§ **What to do**: Looking at the records below, say how many lines include "side", and add nothing else.

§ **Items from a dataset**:
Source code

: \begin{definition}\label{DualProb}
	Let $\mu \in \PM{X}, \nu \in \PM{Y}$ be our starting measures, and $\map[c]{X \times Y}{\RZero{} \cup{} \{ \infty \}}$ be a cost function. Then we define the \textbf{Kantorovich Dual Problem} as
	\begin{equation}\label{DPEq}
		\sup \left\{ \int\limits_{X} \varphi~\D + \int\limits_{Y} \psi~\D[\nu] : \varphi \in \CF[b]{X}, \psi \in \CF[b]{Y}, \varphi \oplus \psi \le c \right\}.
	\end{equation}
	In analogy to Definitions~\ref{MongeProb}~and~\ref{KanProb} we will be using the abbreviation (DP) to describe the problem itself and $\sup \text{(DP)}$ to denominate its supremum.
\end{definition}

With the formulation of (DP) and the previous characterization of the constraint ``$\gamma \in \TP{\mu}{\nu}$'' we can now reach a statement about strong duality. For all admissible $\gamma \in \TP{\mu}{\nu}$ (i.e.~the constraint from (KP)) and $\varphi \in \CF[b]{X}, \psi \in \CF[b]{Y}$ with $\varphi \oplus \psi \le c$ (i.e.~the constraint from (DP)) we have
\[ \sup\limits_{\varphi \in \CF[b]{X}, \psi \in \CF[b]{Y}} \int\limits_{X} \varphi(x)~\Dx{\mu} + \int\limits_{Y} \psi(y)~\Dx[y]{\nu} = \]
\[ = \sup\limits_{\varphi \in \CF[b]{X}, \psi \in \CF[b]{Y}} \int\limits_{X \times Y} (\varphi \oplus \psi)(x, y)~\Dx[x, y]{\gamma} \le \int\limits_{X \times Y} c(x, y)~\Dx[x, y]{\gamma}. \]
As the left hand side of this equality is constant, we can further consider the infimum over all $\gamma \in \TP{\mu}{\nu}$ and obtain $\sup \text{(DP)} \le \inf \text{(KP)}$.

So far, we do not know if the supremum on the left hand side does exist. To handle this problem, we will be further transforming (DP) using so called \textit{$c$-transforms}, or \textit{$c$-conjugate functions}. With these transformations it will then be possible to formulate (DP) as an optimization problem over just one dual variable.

§ **Exercise answer**: 2